Roker Beach was one of a handful of beaches nationally to be chosen for director Danny Boyle’s striking poignant art work. The central portrait of the event, which is commissioned by 14-18 NOW to mark the centenary of Armistice Day, was of fallen Houghton soldier 2nd Lt Hugh Carr who died in the Ypres salient in January 1916 when a German shell landed near his trench.
Elsewhere on the beach, visitors made silhouettes in the sand of Forces Personnel whilst music was provided by a community choir led by Catherine Stephens, of The Cornshed Sisters, as well as performances from Easington Colliery Band.
Visitors could also listen to recordings of a specially written poem by Poet Laureate Carol Ann Duffy, called The Wound in Time. World War II hero Len was one of those to lend his voice to the recording.
Len from West Herrington was among 600 soldiers from Sunderland’s 125 Anti-Tank Regiment taken prisoner by the Japanese at the fall of Singapore in 1942. He survived unthinkable conditions in a Japanese prisoner of war camp, but those who weren’t fortunate enough to return home have never left him.
“I watched my friends die, and I remember them every day of every month, not just in November,” he said. “To see all these people turn up in their thousands today does my heart good.”
Pages of the Sea was delivered by Sunderland Culture. Rebecca Ball, creative director at Sunderland Culture, said: “It’s been an incredibly moving event.
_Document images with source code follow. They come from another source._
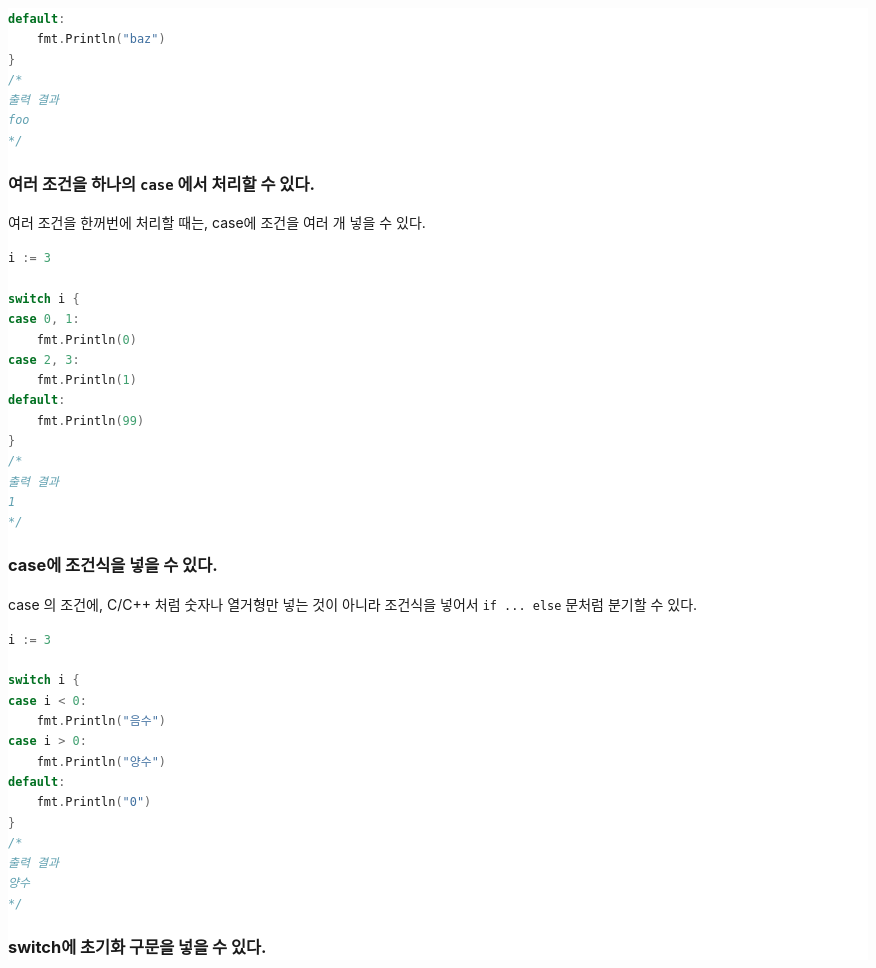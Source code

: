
 ```go
default:
    fmt.Println("baz")
}
/*
출력 결과
foo
*/
```

### **여러 조건을 하나의 `case` 에서 처리할 수 있다.**

여러 조건을 한꺼번에 처리할 때는, case에 조건을 여러 개 넣을 수 있다.

```go
i := 3

switch i {
case 0, 1:
    fmt.Println(0)
case 2, 3:
    fmt.Println(1)
default:
    fmt.Println(99)
}
/*
출력 결과
1
*/
```

### **case에 조건식을 넣을 수 있다.**

case 의 조건에, C/C++ 처럼 숫자나 열거형만 넣는 것이 아니라 조건식을 넣어서 `if ... else` 문처럼 분기할 수 있다.

```go
i := 3

switch i {
case i < 0:
    fmt.Println("음수")
case i > 0:
    fmt.Println("양수")
default:
    fmt.Println("0")
}
/*
출력 결과
양수
*/
```

### **switch에 초기화 구문을 넣을 수 있다.**
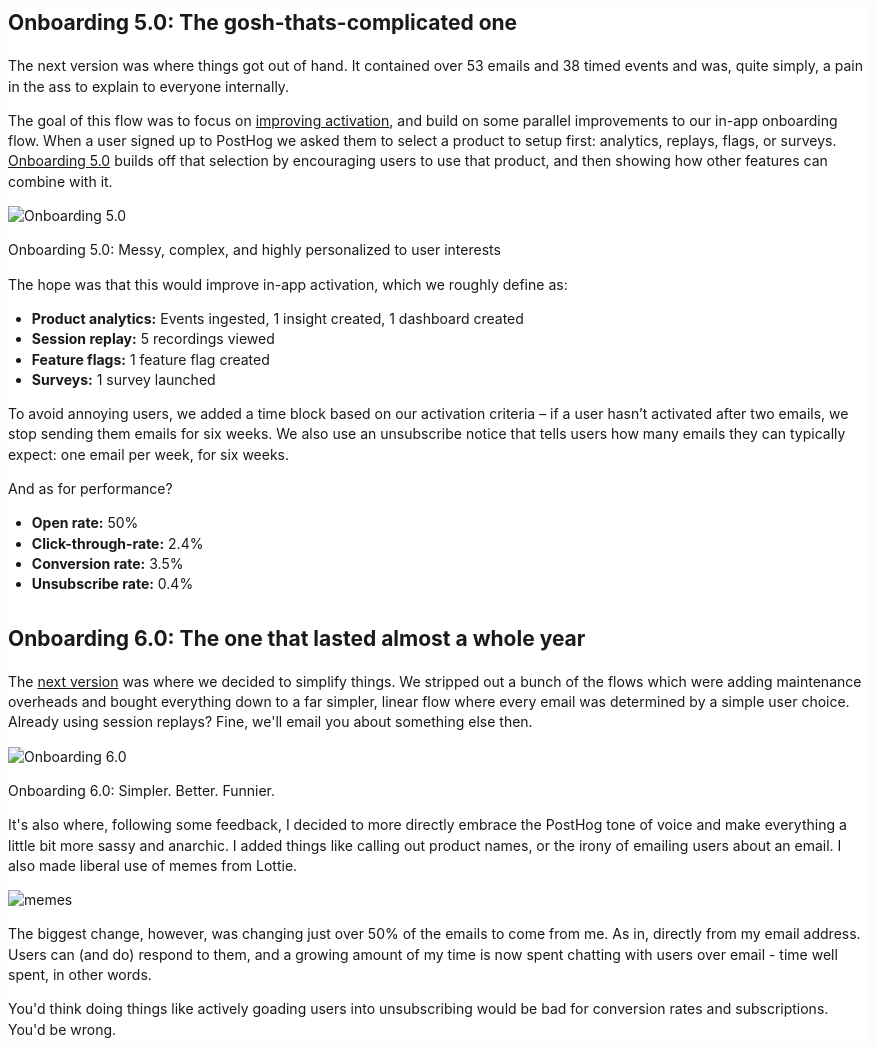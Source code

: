 ## Onboarding 5.0: The gosh-thats-complicated one

The next version was where things got out of hand. It contained over 53 emails and 38 timed events and was, quite simply, a pain in the ass to explain to everyone internally.

The goal of this flow was to focus on [improving activation](/product-engineers/activation-metrics), and build on some parallel improvements to our in-app onboarding flow. When a user signed up to PostHog we asked them to select a product to setup first: analytics, replays, flags, or surveys. [Onboarding 5.0](https://github.com/PostHog/meta/issues/172) builds off that selection by encouraging users to use that product, and then showing how other features can combine with it.

![Onboarding 5.0](https://res.cloudinary.com/dmukukwp6/image/upload/v1710055416/posthog.com/contents/images/blog/onboarding/onboarding_5.png)
<Caption>Onboarding 5.0: Messy, complex, and highly personalized to user interests</Caption>

The hope was that this would improve in-app activation, which we roughly define as: 

- **Product analytics:** Events ingested, 1 insight created, 1 dashboard created
- **Session replay:** 5 recordings viewed
- **Feature flags:** 1 feature flag created
- **Surveys:** 1 survey launched

To avoid annoying users, we added a time block based on our activation criteria – if a user hasn’t activated after two emails, we stop sending them emails for six weeks. We also use an unsubscribe notice that tells users how many emails they can typically expect: one email per week, for six weeks.

And as for performance?

- **Open rate:** 50%
- **Click-through-rate:** 2.4%
- **Conversion rate:** 3.5%
- **Unsubscribe rate:** 0.4%

## Onboarding 6.0: The one that lasted almost a whole year

The [next version](https://github.com/PostHog/meta/issues/212) was where we decided to simplify things. We stripped out a bunch of the flows which were adding maintenance overheads and bought everything down to a far simpler, linear flow where every email was determined by a simple user choice. Already using session replays? Fine, we'll email you about something else then. 

![Onboarding 6.0](https://res.cloudinary.com/dmukukwp6/image/upload/6_0_workflow_0a235a781a.png)
<Caption>Onboarding 6.0: Simpler. Better. Funnier.</Caption>

It's also where, following some feedback, I decided to more directly embrace the PostHog tone of voice and make everything a little bit more sassy and anarchic. I added things like calling out product names, or the irony of emailing users about an email. I also made liberal use of memes from Lottie. 

![memes](https://res.cloudinary.com/dmukukwp6/image/upload/email_unsub_6015c09eb1.png)

The biggest change, however, was changing just over 50% of the emails to come from me. As in, directly from my email address. Users can (and do) respond to them, and a growing amount of my time is now spent chatting with users over email - time well spent, in other words.

You'd think doing things like actively goading users into unsubscribing would be bad for conversion rates and subscriptions. You'd be wrong. 
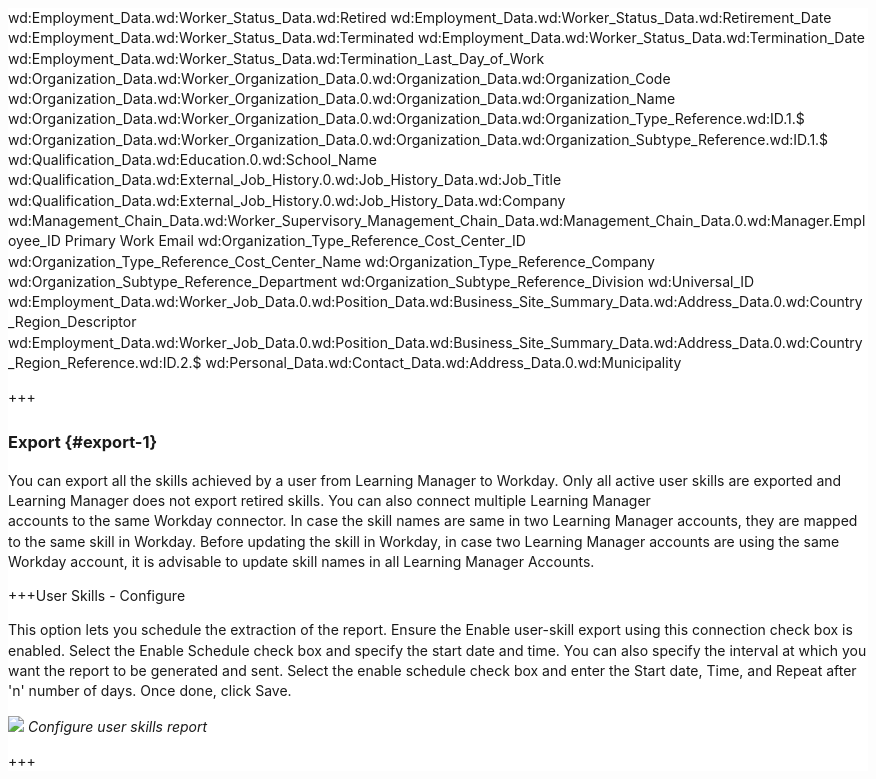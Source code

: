 wd:Employment_Data.wd:Worker_Status_Data.wd:Retired
wd:Employment_Data.wd:Worker_Status_Data.wd:Retirement_Date
wd:Employment_Data.wd:Worker_Status_Data.wd:Terminated
wd:Employment_Data.wd:Worker_Status_Data.wd:Termination_Date
wd:Employment_Data.wd:Worker_Status_Data.wd:Termination_Last_Day_of_Work
wd:Organization_Data.wd:Worker_Organization_Data.0.wd:Organization_Data.wd:Organization_Code
wd:Organization_Data.wd:Worker_Organization_Data.0.wd:Organization_Data.wd:Organization_Name
wd:Organization_Data.wd:Worker_Organization_Data.0.wd:Organization_Data.wd:Organization_Type_Reference.wd:ID.1.$
wd:Organization_Data.wd:Worker_Organization_Data.0.wd:Organization_Data.wd:Organization_Subtype_Reference.wd:ID.1.$
wd:Qualification_Data.wd:Education.0.wd:School_Name
wd:Qualification_Data.wd:External_Job_History.0.wd:Job_History_Data.wd:Job_Title
wd:Qualification_Data.wd:External_Job_History.0.wd:Job_History_Data.wd:Company
wd:Management_Chain_Data.wd:Worker_Supervisory_Management_Chain_Data.wd:Management_Chain_Data.0.wd:Manager.Employee_ID
Primary Work Email
wd:Organization_Type_Reference_Cost_Center_ID
wd:Organization_Type_Reference_Cost_Center_Name
wd:Organization_Type_Reference_Company
wd:Organization_Subtype_Reference_Department
wd:Organization_Subtype_Reference_Division
wd:Universal_ID
wd:Employment_Data.wd:Worker_Job_Data.0.wd:Position_Data.wd:Business_Site_Summary_Data.wd:Address_Data.0.wd:Country_Region_Descriptor
wd:Employment_Data.wd:Worker_Job_Data.0.wd:Position_Data.wd:Business_Site_Summary_Data.wd:Address_Data.0.wd:Country_Region_Reference.wd:ID.2.$
wd:Personal_Data.wd:Contact_Data.wd:Address_Data.0.wd:Municipality

+++

### Export {#export-1}

You can export all the skills achieved by a user from Learning Manager to Workday. Only all active user skills are exported and Learning Manager does not export retired skills. You can also connect multiple Learning Manager  
accounts to the same Workday connector. In case the skill names are same in two Learning Manager accounts, they are mapped to the same skill in Workday. Before updating the skill in Workday, in case two Learning Manager accounts are using the same Workday account, it is advisable to update skill names in all Learning Manager Accounts.

+++User Skills - Configure

This option lets you schedule the extraction of the report. Ensure the Enable user-skill export using this connection check box is enabled. Select the Enable Schedule check box and specify the start date and time. You can also specify the interval at which you want the report to be generated and sent. Select the enable schedule check box and enter the Start date, Time, and Repeat after 'n' number of days. Once done, click Save.

![](assets/configure-schedule.png)
*Configure user skills report*

+++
The amount of attention paid to Armistice Day nationally this week has been extraordinary and it’s lovely that Sunderland has played such a prominent role in a national event.
“Today is a chance for people to think about what Armistice means to them and Hugh Carr is a symbol of countless men and women who died during the war.”
Keith Merrin, chief executive at Sunderland Culture, said: “We know that Remembrance Day is such an important part of the calendar for people in Sunderland. The civic event in the city centre is always well attended and we knew this informal event would be embraced too. Arts and culture are a brilliant way to explore important issues such as peace, loss of life and war, and thousands have come along today to pay tribute and reflect.
“It’s been an incredible event to be a part of and all the artists and volunteers have done an amazing job.”
The sand silhouettes were in place for around three hours before they were washed away by the tide to honour those who never returned to their home shores.